[Task prompt]:
Show every line from the data below that includes "product".

[Dataset extract]:
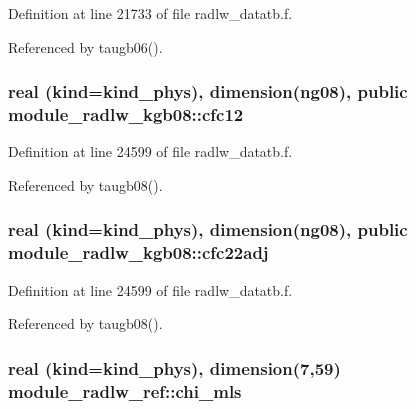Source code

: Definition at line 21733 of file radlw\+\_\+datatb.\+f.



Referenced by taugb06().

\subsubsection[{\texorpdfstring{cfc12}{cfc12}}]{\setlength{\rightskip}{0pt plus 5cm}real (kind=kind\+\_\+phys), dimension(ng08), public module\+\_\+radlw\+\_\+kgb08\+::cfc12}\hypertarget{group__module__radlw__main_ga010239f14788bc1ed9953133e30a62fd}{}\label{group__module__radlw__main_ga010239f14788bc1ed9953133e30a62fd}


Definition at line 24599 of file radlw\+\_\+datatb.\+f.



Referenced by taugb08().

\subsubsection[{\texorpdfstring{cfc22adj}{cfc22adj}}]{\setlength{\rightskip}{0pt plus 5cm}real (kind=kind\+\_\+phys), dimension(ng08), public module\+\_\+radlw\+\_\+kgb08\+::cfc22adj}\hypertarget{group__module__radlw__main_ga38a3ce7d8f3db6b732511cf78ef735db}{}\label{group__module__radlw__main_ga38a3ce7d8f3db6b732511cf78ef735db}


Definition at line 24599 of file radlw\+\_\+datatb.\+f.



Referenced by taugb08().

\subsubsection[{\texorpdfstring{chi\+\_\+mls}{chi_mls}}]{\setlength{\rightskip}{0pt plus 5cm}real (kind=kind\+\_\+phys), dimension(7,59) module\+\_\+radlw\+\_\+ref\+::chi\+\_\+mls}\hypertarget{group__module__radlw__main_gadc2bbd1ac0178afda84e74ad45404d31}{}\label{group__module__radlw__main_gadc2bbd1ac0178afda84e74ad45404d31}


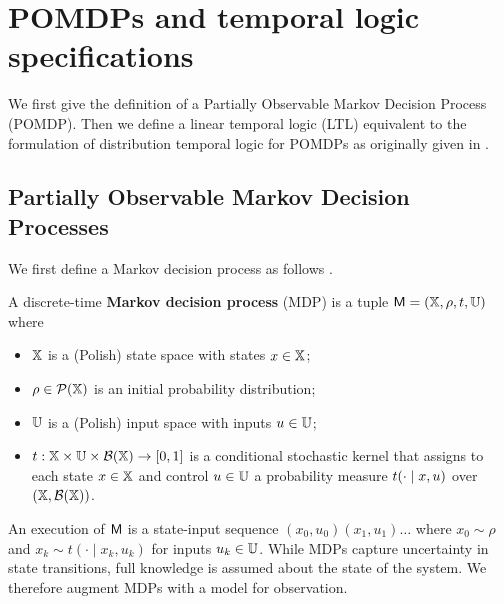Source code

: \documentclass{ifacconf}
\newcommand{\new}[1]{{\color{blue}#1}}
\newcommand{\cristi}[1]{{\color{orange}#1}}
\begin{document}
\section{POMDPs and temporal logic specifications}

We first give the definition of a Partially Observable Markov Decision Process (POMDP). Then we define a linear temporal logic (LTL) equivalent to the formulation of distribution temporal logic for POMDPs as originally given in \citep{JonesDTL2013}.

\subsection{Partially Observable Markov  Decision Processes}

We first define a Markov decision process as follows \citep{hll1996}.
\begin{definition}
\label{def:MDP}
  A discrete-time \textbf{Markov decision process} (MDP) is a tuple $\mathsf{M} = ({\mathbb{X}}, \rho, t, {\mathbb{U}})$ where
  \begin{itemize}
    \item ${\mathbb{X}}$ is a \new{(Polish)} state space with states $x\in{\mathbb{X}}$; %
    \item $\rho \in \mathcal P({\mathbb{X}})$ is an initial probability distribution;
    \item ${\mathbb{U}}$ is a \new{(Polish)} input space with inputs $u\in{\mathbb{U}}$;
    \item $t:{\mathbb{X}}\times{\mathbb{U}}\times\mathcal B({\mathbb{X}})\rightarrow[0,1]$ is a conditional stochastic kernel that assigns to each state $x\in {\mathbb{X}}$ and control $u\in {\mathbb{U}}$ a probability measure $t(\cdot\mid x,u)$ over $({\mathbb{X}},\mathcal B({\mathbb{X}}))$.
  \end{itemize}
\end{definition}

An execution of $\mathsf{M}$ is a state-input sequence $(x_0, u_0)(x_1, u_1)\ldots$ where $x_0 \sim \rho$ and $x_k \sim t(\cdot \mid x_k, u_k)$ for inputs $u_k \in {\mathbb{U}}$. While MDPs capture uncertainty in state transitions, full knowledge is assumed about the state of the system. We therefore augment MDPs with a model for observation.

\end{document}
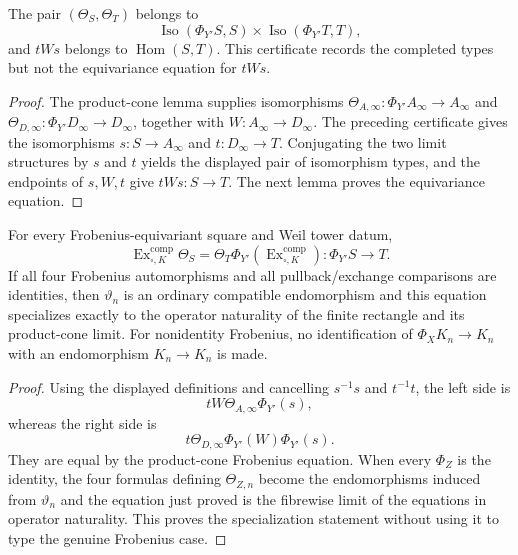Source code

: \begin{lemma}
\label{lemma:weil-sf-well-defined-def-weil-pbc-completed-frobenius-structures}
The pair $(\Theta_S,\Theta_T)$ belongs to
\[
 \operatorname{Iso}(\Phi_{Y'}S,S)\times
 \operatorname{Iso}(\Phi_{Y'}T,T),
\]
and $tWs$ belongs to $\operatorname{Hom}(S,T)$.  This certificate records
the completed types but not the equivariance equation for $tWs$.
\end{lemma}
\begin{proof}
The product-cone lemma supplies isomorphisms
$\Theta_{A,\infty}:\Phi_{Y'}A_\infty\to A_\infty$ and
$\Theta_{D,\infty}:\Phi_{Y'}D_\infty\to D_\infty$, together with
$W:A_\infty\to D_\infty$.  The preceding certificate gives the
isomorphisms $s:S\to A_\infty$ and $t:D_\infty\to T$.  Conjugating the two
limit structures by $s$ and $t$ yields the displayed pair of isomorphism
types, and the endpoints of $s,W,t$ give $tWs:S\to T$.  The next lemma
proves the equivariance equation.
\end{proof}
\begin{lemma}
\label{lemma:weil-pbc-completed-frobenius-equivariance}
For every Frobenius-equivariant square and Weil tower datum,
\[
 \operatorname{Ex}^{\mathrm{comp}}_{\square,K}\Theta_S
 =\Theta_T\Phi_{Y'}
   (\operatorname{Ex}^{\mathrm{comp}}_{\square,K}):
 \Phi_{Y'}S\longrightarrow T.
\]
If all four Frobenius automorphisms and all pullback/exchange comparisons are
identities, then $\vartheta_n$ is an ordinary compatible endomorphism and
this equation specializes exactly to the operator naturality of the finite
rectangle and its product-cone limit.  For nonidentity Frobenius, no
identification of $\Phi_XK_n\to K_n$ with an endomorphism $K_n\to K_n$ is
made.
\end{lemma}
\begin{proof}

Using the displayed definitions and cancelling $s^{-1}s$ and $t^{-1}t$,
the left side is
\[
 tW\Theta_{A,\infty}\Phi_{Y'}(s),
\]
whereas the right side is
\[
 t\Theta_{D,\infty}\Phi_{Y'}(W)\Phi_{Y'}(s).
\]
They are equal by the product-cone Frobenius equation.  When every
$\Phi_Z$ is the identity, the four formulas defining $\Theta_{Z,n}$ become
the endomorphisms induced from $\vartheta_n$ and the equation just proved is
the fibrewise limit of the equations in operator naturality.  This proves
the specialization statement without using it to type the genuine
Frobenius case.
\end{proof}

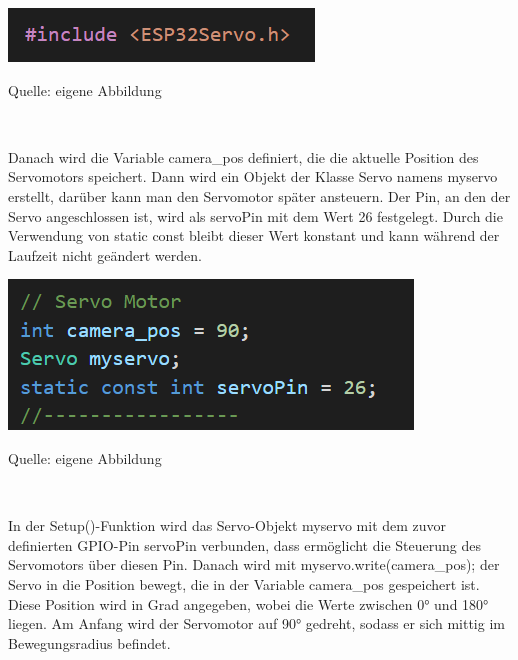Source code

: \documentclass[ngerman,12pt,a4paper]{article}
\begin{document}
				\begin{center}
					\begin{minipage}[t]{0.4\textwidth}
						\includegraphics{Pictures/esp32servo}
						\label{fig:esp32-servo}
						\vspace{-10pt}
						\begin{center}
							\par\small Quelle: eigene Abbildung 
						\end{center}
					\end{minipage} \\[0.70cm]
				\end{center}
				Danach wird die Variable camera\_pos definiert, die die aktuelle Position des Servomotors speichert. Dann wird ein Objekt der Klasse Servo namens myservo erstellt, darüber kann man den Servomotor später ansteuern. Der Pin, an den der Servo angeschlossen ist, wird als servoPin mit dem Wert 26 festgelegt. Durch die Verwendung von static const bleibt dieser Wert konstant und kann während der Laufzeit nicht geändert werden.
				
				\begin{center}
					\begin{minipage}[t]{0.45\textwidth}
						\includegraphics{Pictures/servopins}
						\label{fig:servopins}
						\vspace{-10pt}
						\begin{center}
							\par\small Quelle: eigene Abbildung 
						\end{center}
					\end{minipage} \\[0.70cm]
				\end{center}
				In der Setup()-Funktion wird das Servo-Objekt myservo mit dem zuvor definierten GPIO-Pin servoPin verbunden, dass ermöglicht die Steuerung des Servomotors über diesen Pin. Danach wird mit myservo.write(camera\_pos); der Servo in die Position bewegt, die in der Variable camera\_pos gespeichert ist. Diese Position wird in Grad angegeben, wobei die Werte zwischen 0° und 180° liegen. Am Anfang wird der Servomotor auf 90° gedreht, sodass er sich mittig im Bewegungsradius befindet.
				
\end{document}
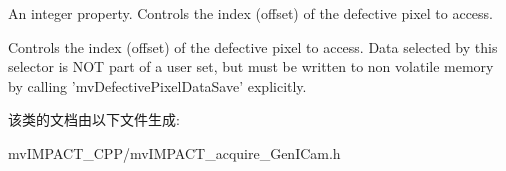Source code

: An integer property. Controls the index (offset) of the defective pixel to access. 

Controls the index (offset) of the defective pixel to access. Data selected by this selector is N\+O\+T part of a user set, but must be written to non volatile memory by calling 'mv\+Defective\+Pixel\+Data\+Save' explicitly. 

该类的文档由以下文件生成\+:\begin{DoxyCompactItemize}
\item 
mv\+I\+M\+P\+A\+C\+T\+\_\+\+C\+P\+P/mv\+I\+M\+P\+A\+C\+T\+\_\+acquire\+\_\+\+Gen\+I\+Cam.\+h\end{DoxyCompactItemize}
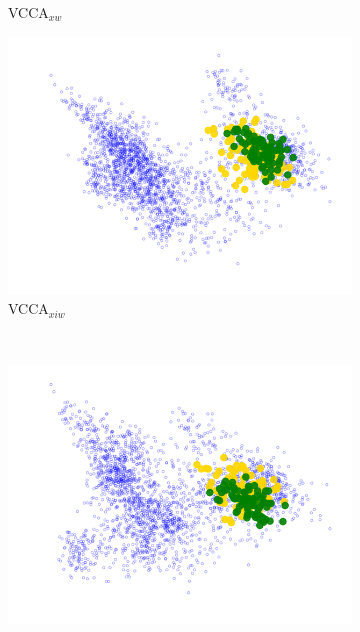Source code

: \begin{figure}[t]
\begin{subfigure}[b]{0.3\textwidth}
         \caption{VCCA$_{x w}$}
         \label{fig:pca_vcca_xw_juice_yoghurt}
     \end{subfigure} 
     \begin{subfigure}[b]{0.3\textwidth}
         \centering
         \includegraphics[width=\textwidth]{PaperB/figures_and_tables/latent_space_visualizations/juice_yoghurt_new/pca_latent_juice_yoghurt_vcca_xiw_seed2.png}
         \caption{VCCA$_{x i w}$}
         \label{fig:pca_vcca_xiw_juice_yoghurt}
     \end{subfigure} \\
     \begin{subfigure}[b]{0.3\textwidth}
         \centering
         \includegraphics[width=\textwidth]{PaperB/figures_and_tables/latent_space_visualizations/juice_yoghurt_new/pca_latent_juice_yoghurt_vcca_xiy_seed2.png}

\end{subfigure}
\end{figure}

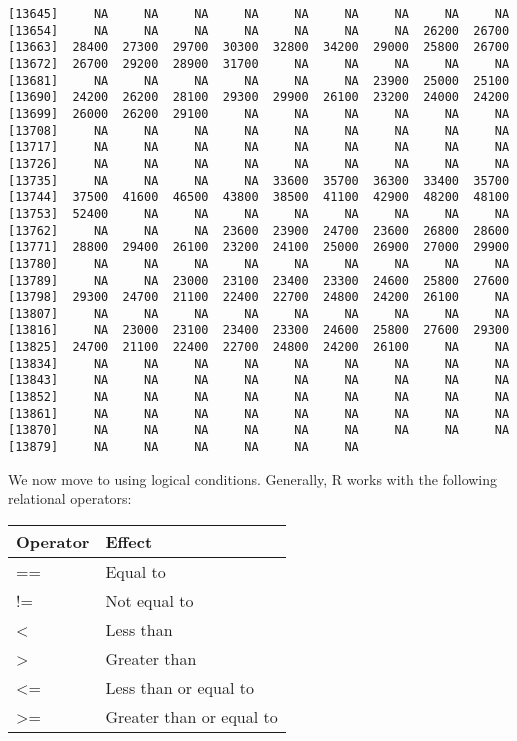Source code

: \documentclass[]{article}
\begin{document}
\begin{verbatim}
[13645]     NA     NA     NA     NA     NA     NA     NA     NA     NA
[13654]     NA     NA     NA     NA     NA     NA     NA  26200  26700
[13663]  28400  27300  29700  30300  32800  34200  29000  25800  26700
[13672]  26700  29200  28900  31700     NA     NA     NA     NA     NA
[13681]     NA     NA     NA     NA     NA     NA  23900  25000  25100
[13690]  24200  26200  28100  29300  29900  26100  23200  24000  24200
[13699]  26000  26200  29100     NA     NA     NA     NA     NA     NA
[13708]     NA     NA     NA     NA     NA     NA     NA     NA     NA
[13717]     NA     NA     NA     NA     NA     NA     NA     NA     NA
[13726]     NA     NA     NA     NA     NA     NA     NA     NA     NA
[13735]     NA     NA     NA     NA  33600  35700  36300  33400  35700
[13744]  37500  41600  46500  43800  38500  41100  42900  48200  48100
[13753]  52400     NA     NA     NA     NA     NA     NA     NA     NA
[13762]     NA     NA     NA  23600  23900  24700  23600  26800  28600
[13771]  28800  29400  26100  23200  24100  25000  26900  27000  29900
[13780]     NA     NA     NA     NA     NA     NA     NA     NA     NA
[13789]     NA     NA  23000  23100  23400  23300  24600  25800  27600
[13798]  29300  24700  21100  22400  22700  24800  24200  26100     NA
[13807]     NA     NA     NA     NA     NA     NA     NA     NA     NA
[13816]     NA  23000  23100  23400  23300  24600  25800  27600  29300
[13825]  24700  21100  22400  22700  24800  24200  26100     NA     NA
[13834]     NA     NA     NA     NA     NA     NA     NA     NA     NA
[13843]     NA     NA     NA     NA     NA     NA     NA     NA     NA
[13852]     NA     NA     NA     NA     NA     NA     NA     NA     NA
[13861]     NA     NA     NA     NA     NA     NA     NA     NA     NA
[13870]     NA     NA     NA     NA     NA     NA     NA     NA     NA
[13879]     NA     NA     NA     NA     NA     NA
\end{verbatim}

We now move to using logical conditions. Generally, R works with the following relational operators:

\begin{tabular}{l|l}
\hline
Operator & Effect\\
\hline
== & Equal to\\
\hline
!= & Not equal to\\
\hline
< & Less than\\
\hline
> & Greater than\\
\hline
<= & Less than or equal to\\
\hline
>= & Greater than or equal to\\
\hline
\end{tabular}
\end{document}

[Answer to the exercise]:
The product-cone lemma supplies isomorphisms
rectangle and its product-cone limit.  For nonidentity Frobenius, no
They are equal by the product-cone Frobenius equation.  When every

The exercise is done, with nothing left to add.